Dataset entries -
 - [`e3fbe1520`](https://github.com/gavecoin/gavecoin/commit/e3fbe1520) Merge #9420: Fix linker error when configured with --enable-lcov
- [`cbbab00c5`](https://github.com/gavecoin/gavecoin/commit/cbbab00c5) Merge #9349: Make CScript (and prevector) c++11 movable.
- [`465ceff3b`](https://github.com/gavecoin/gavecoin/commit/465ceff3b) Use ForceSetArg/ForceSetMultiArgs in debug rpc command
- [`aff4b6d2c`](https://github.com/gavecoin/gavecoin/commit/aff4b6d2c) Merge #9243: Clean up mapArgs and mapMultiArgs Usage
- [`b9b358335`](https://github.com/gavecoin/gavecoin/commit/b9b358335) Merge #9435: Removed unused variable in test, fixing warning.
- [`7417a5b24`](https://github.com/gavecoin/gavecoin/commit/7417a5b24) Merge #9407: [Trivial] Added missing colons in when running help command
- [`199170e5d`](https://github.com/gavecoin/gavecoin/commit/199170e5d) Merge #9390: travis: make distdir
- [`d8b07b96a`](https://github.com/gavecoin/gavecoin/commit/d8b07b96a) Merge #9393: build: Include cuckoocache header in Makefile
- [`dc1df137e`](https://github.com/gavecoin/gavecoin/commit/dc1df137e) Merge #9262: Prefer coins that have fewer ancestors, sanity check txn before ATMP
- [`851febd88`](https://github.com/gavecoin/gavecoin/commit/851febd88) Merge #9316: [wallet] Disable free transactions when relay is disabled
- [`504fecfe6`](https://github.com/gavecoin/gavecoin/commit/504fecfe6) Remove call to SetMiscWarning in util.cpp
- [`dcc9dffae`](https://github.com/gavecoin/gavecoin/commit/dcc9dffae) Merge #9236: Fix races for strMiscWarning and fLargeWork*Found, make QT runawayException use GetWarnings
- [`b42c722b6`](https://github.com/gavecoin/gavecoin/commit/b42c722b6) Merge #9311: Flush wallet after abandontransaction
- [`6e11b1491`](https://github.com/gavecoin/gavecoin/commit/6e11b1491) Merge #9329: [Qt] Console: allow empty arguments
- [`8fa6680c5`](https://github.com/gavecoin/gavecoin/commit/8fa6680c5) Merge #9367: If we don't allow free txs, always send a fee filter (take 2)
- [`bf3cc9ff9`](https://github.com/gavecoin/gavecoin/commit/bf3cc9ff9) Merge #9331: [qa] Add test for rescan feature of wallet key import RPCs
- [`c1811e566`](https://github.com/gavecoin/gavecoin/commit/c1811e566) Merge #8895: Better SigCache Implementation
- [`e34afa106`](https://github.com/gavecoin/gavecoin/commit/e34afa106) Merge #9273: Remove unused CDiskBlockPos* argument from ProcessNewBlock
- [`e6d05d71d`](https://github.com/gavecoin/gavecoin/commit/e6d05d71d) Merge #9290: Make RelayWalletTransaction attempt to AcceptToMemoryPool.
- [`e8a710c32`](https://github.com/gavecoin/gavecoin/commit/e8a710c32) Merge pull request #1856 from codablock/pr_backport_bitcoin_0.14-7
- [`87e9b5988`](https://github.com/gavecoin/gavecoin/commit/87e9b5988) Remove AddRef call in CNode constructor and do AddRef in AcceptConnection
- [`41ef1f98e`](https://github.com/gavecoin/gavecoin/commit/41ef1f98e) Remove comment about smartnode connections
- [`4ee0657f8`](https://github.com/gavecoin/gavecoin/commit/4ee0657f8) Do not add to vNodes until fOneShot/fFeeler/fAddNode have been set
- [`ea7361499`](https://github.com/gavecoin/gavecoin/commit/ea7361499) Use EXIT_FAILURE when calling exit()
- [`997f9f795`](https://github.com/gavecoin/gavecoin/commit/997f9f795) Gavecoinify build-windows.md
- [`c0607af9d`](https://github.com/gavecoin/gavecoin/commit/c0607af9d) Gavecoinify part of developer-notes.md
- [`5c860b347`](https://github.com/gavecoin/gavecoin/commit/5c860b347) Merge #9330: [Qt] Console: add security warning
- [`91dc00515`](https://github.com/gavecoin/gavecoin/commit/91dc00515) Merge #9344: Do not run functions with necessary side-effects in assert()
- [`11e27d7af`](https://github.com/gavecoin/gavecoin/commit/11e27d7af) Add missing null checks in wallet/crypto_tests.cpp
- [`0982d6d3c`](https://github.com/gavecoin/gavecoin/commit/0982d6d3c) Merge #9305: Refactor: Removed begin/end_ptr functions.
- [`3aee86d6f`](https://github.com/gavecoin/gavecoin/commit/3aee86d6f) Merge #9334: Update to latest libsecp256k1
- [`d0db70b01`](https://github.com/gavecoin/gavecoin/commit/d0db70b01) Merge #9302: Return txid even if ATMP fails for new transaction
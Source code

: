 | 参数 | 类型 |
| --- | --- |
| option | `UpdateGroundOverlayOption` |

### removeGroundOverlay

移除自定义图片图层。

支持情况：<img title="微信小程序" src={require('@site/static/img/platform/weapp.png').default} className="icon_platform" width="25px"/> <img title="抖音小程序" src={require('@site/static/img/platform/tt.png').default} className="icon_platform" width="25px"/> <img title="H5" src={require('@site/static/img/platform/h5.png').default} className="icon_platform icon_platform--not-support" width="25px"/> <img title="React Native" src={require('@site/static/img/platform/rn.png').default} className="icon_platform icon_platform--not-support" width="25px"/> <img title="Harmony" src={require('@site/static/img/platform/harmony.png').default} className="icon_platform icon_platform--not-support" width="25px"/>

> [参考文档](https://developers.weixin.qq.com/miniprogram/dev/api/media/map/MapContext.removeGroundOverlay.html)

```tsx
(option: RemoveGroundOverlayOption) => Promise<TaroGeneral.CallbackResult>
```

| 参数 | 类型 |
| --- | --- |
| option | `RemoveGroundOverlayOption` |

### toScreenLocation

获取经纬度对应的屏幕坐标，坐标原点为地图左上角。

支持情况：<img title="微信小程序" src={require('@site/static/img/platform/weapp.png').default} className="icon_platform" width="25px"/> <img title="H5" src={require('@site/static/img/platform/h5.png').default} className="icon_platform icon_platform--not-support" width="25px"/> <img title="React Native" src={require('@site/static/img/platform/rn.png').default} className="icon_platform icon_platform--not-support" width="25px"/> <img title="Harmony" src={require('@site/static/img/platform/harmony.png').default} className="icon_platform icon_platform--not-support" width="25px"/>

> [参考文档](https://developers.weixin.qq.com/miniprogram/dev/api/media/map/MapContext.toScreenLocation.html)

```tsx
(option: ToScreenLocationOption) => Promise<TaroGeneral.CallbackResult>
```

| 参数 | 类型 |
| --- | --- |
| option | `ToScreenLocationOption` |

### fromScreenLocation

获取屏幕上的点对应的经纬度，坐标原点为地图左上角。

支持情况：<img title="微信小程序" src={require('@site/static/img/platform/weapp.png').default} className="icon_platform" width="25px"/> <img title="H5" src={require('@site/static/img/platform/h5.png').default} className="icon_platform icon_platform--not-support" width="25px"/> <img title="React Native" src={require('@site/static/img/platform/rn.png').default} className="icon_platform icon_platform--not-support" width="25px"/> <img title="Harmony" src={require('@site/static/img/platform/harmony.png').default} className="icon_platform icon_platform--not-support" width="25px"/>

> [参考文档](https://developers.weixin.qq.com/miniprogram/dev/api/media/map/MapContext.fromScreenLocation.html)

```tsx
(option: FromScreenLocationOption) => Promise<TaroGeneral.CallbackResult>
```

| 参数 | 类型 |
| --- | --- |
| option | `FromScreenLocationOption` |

Exercise - Where a line in the records above contains the string "Promise", return that line.

Completed exercise -
(option: RemoveGroundOverlayOption) => Promise<TaroGeneral.CallbackResult>
(option: ToScreenLocationOption) => Promise<TaroGeneral.CallbackResult>
(option: FromScreenLocationOption) => Promise<TaroGeneral.CallbackResult>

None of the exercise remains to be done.